Source texts of formatted documents

BEGIN

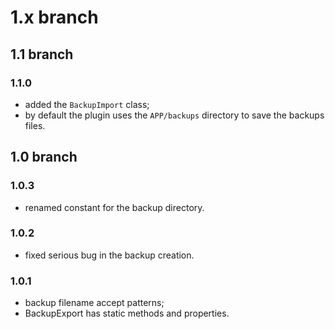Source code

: # 1.x branch
## 1.1 branch
### 1.1.0
* added the `BackupImport` class;
* by default the plugin uses the `APP/backups` directory to save the backups files.

## 1.0 branch
### 1.0.3
* renamed constant for the backup directory.

### 1.0.2
* fixed serious bug in the backup creation.

### 1.0.1
* backup filename accept patterns;
* BackupExport has static methods and properties.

END

(About this task): Write out exactly those lines of the records above that lie from the one with "## 1.0 branch" through the last line, including both.

(Reply to the exercise):
## 1.0 branch
### 1.0.3
* renamed constant for the backup directory.

### 1.0.2
* fixed serious bug in the backup creation.

### 1.0.1
* backup filename accept patterns;
* BackupExport has static methods and properties.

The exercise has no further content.